By The Weekly Vision Team
Business tycoon Joel Kibe has raised concerns with the Capital Markets Authority (CMA) regarding alleged misconduct by Old Mutual Holdings, calling for the protection of minority shareholders in the publicly listed company. In a letter addressed to CMA Chief Executive Officer Wycliffe Shamiah, Kibe has requested a thorough investigation into these allegations and urged the regulator to take legal action to address the perceived oppression of minority shareholders. Through his lawyer, Peter King’ara, Kibe has also asked the CMA to prevent further dilution of shares through the issuance of preference shares without proper consultation and approval.
“We respectfully request the Capital Markets Authority to provide us with copies of the application and other relevant documents submitted to the CMA before the approval of the takeover, as required by Regulation 5 of the Takeover Regulations,” King’ara stated in the letter dated July 29. Kibe, who is the sixth-largest shareholder in the company, has also filed a separate lawsuit against the insurer, seeking a buyout valued at over Sh1 billion. He acquired 1.54 million shares in the insurer between 2014 and 2015 for Sh290.9 million.
In his urgent lawsuit, certified by the High Court, Kibe argues that the conversion of shareholder loans into equity will unfairly dilute the stakes of smaller investors. Recently, the company reported a net profit of Sh249 million for the half-year period ending June 2024, a significant recovery from the Sh348 million net loss reported in the same period of 2023.
Kibe highlighted that Old Mutual Holdings had announced its intention to acquire control of UAP Holdings Ltd. at Sh180 per share in a notice dated January 26, 2015. This notice acknowledged the need for CMA consent as per Takeovers and Mergers Regulations.
However, Kibe claims that Old Mutual’s subsequent actions were detrimental to minority shareholders, including himself. This includes allegations that Old Mutual failed to list its shares on the Nairobi Securities Exchange (NSE) within the required 24 months following the public offer, contrary to the commitments made in the 2012 prospectus and Regulation 19 of the Capital Markets (Securities) Regulations of 2002.

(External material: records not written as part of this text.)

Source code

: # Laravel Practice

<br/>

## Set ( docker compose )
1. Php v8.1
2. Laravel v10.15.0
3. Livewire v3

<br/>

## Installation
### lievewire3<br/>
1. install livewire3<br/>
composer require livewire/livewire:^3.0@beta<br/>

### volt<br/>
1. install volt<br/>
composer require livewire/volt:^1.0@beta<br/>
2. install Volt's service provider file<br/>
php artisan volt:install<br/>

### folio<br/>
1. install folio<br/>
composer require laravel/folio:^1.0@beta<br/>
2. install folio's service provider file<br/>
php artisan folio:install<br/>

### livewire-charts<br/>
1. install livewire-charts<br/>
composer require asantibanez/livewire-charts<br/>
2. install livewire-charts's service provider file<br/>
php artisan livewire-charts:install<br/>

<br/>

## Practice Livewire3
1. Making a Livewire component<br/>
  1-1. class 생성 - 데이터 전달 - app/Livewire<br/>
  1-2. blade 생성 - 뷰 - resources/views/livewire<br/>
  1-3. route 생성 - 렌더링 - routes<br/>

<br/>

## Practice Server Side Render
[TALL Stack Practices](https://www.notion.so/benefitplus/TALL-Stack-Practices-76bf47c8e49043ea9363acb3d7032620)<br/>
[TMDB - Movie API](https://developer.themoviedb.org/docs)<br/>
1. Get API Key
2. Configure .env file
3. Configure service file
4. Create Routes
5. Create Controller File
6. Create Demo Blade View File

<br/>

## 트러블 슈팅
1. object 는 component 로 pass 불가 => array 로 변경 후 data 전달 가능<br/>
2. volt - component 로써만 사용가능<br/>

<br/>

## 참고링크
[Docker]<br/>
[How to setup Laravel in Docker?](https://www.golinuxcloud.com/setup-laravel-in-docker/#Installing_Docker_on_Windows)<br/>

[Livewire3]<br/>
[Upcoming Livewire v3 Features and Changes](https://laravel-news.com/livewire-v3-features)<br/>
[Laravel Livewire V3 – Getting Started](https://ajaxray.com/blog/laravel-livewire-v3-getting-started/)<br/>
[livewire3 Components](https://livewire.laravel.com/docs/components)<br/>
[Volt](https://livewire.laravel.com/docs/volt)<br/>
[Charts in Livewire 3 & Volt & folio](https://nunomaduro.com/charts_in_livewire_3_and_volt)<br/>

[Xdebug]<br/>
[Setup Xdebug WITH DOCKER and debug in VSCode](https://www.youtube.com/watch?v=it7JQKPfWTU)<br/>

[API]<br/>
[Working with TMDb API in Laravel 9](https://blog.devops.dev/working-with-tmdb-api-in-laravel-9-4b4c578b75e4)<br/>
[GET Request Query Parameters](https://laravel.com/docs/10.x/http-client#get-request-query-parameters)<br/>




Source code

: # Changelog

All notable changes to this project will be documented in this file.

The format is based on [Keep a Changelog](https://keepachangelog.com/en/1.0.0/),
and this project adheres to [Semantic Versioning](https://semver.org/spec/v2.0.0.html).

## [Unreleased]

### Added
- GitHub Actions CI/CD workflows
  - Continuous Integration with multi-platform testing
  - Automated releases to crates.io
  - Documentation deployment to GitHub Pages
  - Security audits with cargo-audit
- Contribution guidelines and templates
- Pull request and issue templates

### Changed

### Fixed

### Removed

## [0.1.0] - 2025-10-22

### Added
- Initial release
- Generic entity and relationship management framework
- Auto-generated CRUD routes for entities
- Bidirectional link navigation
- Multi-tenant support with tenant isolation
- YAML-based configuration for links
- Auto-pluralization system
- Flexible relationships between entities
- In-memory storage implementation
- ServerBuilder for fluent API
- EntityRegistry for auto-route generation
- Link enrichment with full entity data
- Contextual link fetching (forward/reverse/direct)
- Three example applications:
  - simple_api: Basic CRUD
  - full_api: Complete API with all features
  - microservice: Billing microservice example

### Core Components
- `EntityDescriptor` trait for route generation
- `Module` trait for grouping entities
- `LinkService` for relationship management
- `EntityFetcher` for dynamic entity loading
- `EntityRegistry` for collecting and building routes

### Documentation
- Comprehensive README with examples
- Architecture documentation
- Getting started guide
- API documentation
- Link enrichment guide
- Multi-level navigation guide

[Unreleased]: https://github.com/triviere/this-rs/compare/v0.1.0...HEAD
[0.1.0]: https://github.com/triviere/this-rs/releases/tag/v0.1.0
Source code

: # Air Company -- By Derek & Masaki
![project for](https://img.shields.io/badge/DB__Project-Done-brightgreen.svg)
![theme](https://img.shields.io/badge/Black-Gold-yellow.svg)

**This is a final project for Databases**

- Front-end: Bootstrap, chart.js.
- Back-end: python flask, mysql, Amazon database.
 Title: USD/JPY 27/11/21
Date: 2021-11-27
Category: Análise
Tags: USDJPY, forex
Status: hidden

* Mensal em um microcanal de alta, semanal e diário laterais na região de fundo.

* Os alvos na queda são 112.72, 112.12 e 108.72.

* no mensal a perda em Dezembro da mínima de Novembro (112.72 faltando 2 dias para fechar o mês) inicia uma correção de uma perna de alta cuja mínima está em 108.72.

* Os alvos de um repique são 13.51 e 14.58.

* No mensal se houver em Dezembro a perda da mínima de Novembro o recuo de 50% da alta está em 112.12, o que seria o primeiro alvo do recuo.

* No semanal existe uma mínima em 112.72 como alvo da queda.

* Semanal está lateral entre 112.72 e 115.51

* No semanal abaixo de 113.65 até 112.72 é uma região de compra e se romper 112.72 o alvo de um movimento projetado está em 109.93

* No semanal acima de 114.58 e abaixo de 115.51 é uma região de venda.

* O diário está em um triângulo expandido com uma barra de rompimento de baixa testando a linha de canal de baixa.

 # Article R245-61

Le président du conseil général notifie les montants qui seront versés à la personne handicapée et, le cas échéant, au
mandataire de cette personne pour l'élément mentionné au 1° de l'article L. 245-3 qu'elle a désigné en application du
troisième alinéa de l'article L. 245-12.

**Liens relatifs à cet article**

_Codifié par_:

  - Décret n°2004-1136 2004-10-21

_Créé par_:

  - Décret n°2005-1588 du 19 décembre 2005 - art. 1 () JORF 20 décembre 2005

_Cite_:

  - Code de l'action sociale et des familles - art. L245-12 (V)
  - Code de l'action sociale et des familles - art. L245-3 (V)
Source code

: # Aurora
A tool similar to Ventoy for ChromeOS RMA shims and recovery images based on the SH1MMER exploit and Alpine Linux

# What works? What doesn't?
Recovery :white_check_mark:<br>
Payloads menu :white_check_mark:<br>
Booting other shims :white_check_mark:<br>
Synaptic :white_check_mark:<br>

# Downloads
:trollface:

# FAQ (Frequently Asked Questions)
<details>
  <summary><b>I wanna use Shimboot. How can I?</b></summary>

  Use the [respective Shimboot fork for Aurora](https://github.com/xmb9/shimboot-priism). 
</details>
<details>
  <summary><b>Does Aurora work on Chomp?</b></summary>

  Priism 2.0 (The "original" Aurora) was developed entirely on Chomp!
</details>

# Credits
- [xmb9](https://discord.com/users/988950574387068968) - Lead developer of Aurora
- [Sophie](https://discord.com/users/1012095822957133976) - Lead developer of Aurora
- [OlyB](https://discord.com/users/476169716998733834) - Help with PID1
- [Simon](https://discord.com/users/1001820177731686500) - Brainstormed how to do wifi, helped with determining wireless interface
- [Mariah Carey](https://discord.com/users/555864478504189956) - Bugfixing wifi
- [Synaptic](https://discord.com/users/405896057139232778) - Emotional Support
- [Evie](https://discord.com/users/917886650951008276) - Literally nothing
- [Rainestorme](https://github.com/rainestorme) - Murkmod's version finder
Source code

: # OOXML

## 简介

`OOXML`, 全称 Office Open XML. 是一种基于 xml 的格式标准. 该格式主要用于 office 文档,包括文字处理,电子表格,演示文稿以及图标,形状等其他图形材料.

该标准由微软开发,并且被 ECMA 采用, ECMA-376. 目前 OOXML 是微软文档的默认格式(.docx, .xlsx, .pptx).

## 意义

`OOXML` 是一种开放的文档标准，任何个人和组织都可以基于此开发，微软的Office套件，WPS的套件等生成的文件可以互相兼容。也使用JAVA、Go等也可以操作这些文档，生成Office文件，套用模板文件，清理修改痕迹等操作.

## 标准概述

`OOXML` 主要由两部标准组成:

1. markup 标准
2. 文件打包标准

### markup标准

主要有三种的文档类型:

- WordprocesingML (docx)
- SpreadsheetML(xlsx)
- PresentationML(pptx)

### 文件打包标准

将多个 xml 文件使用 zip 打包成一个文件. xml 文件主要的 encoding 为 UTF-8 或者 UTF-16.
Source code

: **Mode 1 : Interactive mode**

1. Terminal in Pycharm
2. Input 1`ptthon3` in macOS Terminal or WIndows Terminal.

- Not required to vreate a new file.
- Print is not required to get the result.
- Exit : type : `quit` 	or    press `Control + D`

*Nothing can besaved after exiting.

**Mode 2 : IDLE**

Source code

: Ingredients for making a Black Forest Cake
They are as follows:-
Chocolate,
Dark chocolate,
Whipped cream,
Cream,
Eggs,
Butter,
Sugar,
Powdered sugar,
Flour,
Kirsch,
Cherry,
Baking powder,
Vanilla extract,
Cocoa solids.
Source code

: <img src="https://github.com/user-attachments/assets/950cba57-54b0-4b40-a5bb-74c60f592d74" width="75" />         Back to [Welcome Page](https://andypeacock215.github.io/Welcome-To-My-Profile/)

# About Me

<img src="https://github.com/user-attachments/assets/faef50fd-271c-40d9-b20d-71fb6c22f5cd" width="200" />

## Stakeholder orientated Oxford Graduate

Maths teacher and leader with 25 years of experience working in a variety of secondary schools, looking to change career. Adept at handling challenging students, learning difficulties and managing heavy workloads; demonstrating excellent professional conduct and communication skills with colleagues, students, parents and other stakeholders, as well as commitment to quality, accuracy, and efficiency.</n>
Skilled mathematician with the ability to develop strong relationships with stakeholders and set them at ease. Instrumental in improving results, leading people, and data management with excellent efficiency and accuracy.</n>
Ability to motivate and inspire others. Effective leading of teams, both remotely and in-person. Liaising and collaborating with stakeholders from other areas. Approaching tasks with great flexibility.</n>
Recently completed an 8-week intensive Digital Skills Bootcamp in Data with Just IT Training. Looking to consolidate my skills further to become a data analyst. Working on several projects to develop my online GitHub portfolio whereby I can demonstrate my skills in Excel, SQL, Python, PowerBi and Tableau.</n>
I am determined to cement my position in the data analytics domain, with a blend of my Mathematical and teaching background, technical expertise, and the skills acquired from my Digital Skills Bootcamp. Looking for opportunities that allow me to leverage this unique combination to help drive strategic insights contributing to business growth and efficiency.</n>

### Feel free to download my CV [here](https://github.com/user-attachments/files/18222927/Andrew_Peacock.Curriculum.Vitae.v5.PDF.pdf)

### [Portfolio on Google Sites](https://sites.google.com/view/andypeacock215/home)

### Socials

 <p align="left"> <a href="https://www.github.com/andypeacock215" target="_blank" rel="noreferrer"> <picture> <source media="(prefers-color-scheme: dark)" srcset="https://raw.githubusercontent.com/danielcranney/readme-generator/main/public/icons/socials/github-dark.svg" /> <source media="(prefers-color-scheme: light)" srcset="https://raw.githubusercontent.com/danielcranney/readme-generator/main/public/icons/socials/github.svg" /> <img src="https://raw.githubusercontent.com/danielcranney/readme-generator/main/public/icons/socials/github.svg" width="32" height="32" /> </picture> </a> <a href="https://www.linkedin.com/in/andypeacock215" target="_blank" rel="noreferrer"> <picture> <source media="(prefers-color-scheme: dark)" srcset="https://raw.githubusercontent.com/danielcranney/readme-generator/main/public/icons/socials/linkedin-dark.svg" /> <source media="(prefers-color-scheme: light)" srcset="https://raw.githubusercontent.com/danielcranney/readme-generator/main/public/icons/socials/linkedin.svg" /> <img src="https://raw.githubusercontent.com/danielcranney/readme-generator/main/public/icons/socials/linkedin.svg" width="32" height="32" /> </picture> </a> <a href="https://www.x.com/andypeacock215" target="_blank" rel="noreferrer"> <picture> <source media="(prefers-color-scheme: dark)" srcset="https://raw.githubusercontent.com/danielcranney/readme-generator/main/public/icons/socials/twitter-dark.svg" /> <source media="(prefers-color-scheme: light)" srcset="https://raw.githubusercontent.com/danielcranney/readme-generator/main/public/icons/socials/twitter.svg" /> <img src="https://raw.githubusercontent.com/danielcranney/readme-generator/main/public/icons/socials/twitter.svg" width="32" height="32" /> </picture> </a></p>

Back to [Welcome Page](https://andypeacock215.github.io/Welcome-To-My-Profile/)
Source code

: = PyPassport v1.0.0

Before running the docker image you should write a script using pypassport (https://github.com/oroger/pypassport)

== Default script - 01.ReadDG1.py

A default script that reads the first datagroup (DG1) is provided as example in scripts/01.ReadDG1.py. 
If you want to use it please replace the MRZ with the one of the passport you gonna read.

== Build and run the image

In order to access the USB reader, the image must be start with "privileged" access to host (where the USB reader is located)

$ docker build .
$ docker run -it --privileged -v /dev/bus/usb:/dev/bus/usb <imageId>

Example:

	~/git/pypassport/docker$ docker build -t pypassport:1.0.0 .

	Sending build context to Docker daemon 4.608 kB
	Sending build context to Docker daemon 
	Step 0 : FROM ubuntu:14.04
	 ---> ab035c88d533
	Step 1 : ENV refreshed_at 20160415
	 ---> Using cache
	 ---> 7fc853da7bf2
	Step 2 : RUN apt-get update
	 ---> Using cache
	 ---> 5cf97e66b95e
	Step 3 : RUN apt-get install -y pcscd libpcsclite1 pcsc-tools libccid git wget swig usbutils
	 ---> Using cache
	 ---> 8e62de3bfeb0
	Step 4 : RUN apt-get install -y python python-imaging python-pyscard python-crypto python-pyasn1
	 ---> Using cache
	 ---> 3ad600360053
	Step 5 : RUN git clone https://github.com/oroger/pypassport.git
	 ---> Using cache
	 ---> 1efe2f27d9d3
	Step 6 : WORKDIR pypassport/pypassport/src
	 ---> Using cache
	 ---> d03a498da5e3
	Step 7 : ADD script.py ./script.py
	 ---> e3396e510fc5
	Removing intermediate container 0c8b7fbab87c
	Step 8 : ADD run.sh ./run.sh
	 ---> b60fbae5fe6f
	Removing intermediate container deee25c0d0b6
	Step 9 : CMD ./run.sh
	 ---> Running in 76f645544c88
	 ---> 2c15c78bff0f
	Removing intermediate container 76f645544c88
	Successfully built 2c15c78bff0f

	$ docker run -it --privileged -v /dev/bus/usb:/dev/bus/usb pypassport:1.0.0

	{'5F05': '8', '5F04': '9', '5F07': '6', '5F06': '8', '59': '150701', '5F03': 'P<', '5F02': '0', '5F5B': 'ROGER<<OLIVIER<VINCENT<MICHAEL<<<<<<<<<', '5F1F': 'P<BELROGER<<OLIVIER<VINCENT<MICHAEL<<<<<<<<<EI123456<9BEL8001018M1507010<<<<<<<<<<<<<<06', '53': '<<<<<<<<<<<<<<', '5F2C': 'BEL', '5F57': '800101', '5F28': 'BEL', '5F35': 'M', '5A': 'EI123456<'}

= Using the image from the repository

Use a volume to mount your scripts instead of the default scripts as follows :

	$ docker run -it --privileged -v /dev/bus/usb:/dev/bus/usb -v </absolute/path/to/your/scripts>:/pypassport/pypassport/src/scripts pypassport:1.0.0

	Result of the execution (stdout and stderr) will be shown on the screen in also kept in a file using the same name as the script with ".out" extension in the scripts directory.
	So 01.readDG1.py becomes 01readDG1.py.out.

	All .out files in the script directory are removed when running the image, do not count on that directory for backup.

Kibe’s lawyer contends that these actions also violate Section 31 of the CMA Act and the principles of transparency and accountability outlined in the CMA’s corporate governance code of issuers.
Additionally, the letter accuses Old Mutual of issuing preference shares that diluted minority shareholders’ stakes by nearly 40 per cent without proper disclosure or consultation, further breaching regulatory requirements. The letter also raises concerns about unapproved borrowings undertaken by the company without consulting minority shareholders.